Le foisonnement des véloce-clubs qui suivit fut en France un phénomène social de grande ampleur mais totalement oublié: des milliers d’associations de cyclistes furent crées à travers la France au XIX e siècle.
Ce mouvement a été lancé dès le début du vélocipède. L’article A véloce, à véloce !!! publié dans Le Sport du 28 juillet 1867 en parle déjà. Après Paris et Valence, suivent ceux de Castres (septembre), Carpentras (novembre) puis une second cercle parisien, la Société Pratique du Vélocipède, soit cinq en 1867 ou 1868. Suivent en 1869 ceux de Marseille, Rouen, Avignon, Toulouse, Carcassonne, etc. Le phénomène se généralisa dans le pays et près d’une quarantaine de véloce-clubs seront créés sous le Second Empire. En 1870, plus d’un tiers des départements ont un cercle de vélocipédistes.
Deux villes auront deux cercles, Paris et Rouen. D’abord le Véloce-Club de Paris qui fut créé début 1868 avec soixante membres inscrits. D’après ses statuts, ce cercle avait son siège au 30 de la rue Montaigne dont l’avenue était le prolongement, et non au Pré Catelan (au bois de Boulogne) où il avait un chalet. Ses premières réunions se tinrent rue Jean Goujon. Puis, la Société Pratique du Vélocipède est attestée par un arrêté de la préfecture de police du 22 décembre 1868 : Adrien de Baroncelli de Javon qui appartint au premier devint membre fondateur et secrétaire du second, qui est probablement issu d’une scission. Ce sera le cas à Rouen : dissident du Véloce-Club, l’Union des Véloce-Clubs de Normandie a été créée pour être réservée aux classes aisées et elle n’accueillera que des professions supérieures, comme le Dr Bellencontre qui s’était intéressé à la relation entre santé et vélocipédie. Le Véloce-club de Rouen existe toujours et affirme être la plus ancienne société cycliste du monde en activité.
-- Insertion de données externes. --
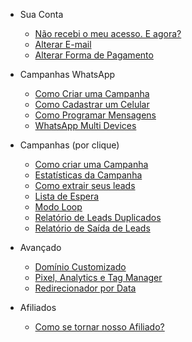 - Sua Conta
  - [Não recebi o meu acesso. E agora?](/docs/nao-recebi-meu-acesso-e-agora.md)
  - [Alterar E-mail](/docs/alterar-e-mail.md)
  - [Alterar Forma de Pagamento](/docs/alterar-forma-de-pagamento.md)
  
- Campanhas WhatsApp
  - [Como Criar uma Campanha](/docs/como-criar-campanhas-whatsapp.md)
  - [Como Cadastrar um Celular](/docs/como-adicionar-um-celular.md)
  - [Como Programar Mensagens](/docs/como-programar-mensagens-whatsapp.md)
  - [WhatsApp Multi Devices](/docs/como-acionar-multi-devices.md)

- Campanhas (por clique)
  - [Como criar uma Campanha](/docs/como-criar-uma-campanha.md)
  - [Estatísticas da Campanha](/docs/ver-estatisticas-campanha.md)
  - [Como extrair seus leads](/docs/extensao-redirect.md)
  - [Lista de Espera](/docs/lista-de-espera.md)
  - [Modo Loop](/docs/modo-loop.md)
  - [Relatório de Leads Duplicados](/docs/relatorio-leads-duplicados.md)
  - [Relatório de Saída de Leads](/docs/relatorio-saida-de-leads.md)

- Avançado
  - [Domínio Customizado](/docs/dominio-personalizado.md)
  - [Pixel, Analytics e Tag Manager](/docs/pixel-analytics-tagmanager.md)
  - [Redirecionador por Data](/docs/redirect-por-data.md)

- Afiliados
  - [Como se tornar nosso Afiliado?](/docs/como-se-tornar-afiliado.md)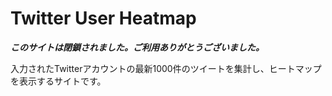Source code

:# Twitter User Heatmap

***このサイトは閉鎖されました。ご利用ありがとうございました。***

入力されたTwitterアカウントの最新1000件のツイートを集計し、ヒートマップを表示するサイトです。
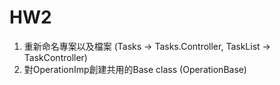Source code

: HW2
========
1. 重新命名專案以及檔案 (Tasks -> Tasks.Controller, TaskList -> TaskController)
2. 對OperationImp創建共用的Base class (OperationBase)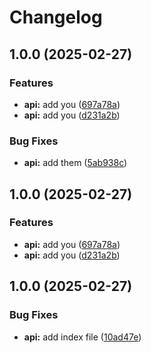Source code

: # Changelog

## 1.0.0 (2025-02-27)


### Features

* **api:** add you ([697a78a](https://github.com/halimonalexander/test-multirepo/commit/697a78a332206b4166ae2be2352efd6718afdc07))
* **api:** add you ([d231a2b](https://github.com/halimonalexander/test-multirepo/commit/d231a2bba5605f32a0b84d3eeae79fa22eb8dd5b))


### Bug Fixes

* **api:** add them ([5ab938c](https://github.com/halimonalexander/test-multirepo/commit/5ab938c4678da96120928197f2d0a8bb6f257184))

## 1.0.0 (2025-02-27)


### Features

* **api:** add you ([697a78a](https://github.com/halimonalexander/test-multirepo/commit/697a78a332206b4166ae2be2352efd6718afdc07))
* **api:** add you ([d231a2b](https://github.com/halimonalexander/test-multirepo/commit/d231a2bba5605f32a0b84d3eeae79fa22eb8dd5b))

## 1.0.0 (2025-02-27)


### Bug Fixes

* **api:** add index file ([10ad47e](https://github.com/halimonalexander/test-multirepo/commit/10ad47e613b63b920c637d1f91cc1109d0333377))
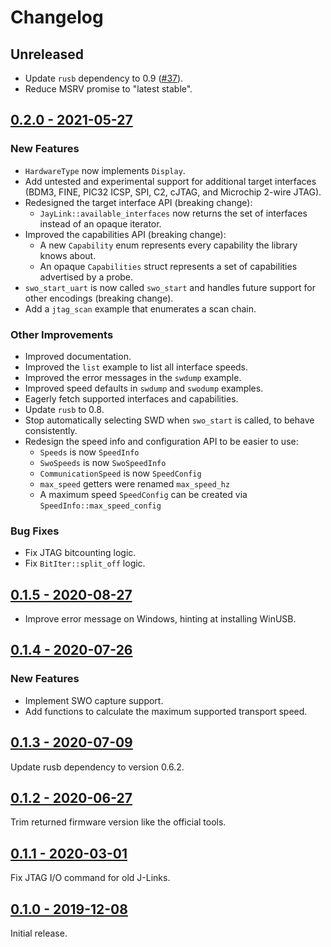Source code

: # Changelog

## Unreleased

- Update `rusb` dependency to 0.9 ([#37]).
- Reduce MSRV promise to "latest stable".

[#37]: https://github.com/jonas-schievink/jaylink/pull/37

## [0.2.0 - 2021-05-27](https://github.com/jonas-schievink/jaylink/releases/tag/v0.2.0)

### New Features

- `HardwareType` now implements `Display`.
- Add untested and experimental support for additional target interfaces (BDM3,
  FINE, PIC32 ICSP, SPI, C2, cJTAG, and Microchip 2-wire JTAG).
- Redesigned the target interface API (breaking change):
  - `JayLink::available_interfaces` now returns the set of interfaces instead of an opaque iterator.
- Improved the capabilities API (breaking change):
  - A new `Capability` enum represents every capability the library knows about.
  - An opaque `Capabilities` struct represents a set of capabilities advertised by a probe.
- `swo_start_uart` is now called `swo_start` and handles future support for
  other encodings (breaking change).
- Add a `jtag_scan` example that enumerates a scan chain.

### Other Improvements

- Improved documentation.
- Improved the `list` example to list all interface speeds.
- Improved the error messages in the `swdump` example.
- Improved speed defaults in `swdump` and `swodump` examples.
- Eagerly fetch supported interfaces and capabilities.
- Update `rusb` to 0.8.
- Stop automatically selecting SWD when `swo_start` is called, to behave consistently.
- Redesign the speed info and configuration API to be easier to use:
  - `Speeds` is now `SpeedInfo`
  - `SwoSpeeds` is now `SwoSpeedInfo`
  - `CommunicationSpeed` is now `SpeedConfig`
  - `max_speed` getters were renamed `max_speed_hz`
  - A maximum speed `SpeedConfig` can be created via `SpeedInfo::max_speed_config`

### Bug Fixes

- Fix JTAG bitcounting logic.
- Fix `BitIter::split_off` logic.

## [0.1.5 - 2020-08-27](https://github.com/jonas-schievink/jaylink/releases/tag/v0.1.5)

- Improve error message on Windows, hinting at installing WinUSB.

## [0.1.4 - 2020-07-26](https://github.com/jonas-schievink/jaylink/releases/tag/v0.1.4)

### New Features

- Implement SWO capture support.
- Add functions to calculate the maximum supported transport speed.

## [0.1.3 - 2020-07-09](https://github.com/jonas-schievink/jaylink/releases/tag/v0.1.3)

Update rusb dependency to version 0.6.2.

## [0.1.2 - 2020-06-27](https://github.com/jonas-schievink/jaylink/releases/tag/v0.1.2)

Trim returned firmware version like the official tools.

## [0.1.1 - 2020-03-01](https://github.com/jonas-schievink/jaylink/releases/tag/v0.1.1)

Fix JTAG I/O command for old J-Links.

## [0.1.0 - 2019-12-08](https://github.com/jonas-schievink/jaylink/releases/tag/v0.1.0)

Initial release.
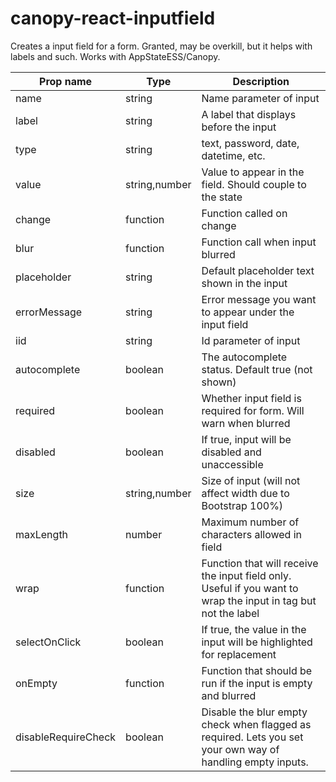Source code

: # canopy-react-inputfield
Creates a input field for a form. Granted, may be overkill, but it helps
with labels and such.
Works with AppStateESS/Canopy.

|Prop name|Type|Description|
|----|----|----|
|name|string|Name parameter of input|
|label|string|A label that displays before the input|
|type|string|text, password, date, datetime, etc.|
|value|string,number|Value to appear in the field. Should couple to the state|
|change|function|Function called on change|
|blur|function|Function call when input blurred|
|placeholder|string|Default placeholder text shown in the input|
|errorMessage|string|Error message you want to appear under the input field|
|iid|string|Id parameter of input|
|autocomplete|boolean|The autocomplete status. Default true (not shown)|
|required|boolean|Whether input field is required for form. Will warn when blurred|
|disabled|boolean|If true, input will be disabled and unaccessible|
|size|string,number|Size of input (will not affect width due to Bootstrap 100%)|
|maxLength|number|Maximum number of characters allowed in field|
|wrap|function|Function that will receive the input field only. Useful if you want to wrap the input in tag but not the label|
|selectOnClick|boolean|If true, the value in the input will be highlighted for replacement|
|onEmpty|function|Function that should be run if the input is empty and blurred|
|disableRequireCheck|boolean|Disable the blur empty check when flagged as required. Lets you set your own way of handling empty inputs.|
Source : Archives Famille Olivier de Sandeval – Coll. Archives Départementales du Calvados
Droit de Copie © : Direction des Archives du Calvados
Et, si un encart publicitaire pour des vélocipèdes est paru à Paris dans la Gazette des Étrangers de mars 1868 pour Michaux, il a été précédé par celui pour Henri Cadot publié dans Le Courrier de Lyon du 12 septembre 1867 : c’est la première représentation d’un vélocipède en France.
Et aujourd’hui, témoins de ce glorieux passé, il nous reste le vocabulaire de la vélocipédie souvent d’origine parisienne et … la brasserie « Le Vélocipède » toujours en activité avec ce nom depuis son ouverture au plus tard en 1881 : un article du Sport Vélocipédique du 2 avril 1881 indique que la réunion de la société « Sport Vélocipédique Parisien » du 25 mars s’y tiendra. Cette brasserie en sera son siège, ce qui est probablement en relation avec son nom.
C’est un cas unique au monde : Le Vélocipède trône au 79, boulevard de Sébastopol sans discontinuité depuis plus de 130 ans, au cœur d’un quartier où se développa à la fin du XIX e siècle l’artisanat et le commerce du vélocipède, comme la maison Elias Howe au 48 du boulevard.
![]() | ![]() |
C’est devant ce café qu’eut lieu le 22 août 2007 un accident où une voiture broya une bicyclette accrochée à une croix de Saint-André. Le hasard veut que le premier accident parisien de vélocipède connu et relaté dans Le Vélocipède Illustré du 10 juin 1869 eut lieu aussi boulevard de Sébastopol.

Le vélocipède fut progressivement adopté par la haute société parisienne. Il fut de moins en moins l’objet de quolibets mais fut promu malgré la réticence de quelques journalistes et d’une partie du public : se faire prendre en photo sur un vélocipède devint flatteur.

Après le vélocipède, l’usage de la bicyclette se développa en France. Et Paris succomba peu à peu au charme de la petite reine.
Un témoignage intéressant est celui du défilé organisé pour la fête de la mi-carême, le jeudi 9 mars 1893 : un cortège d’étudiants part à 11 heures de la place de la Sorbonne pour rejoindre au Cours de la Reine (près du berceau historique de l’atelier des Michaux et l’usine des Olivier disparus) le cortège principal où trônait sur son char la Reine des Reines parisienne. Selon Le Petit Journal du 10 mars 1893 : « Douze éclaireurs des Facultés, montés sur des vélocipèdes enrubannés et revêtus de casques aux couleurs universitaires, « pédalent », précédant la bannière du quartier Latin, haute de trois mètres … ».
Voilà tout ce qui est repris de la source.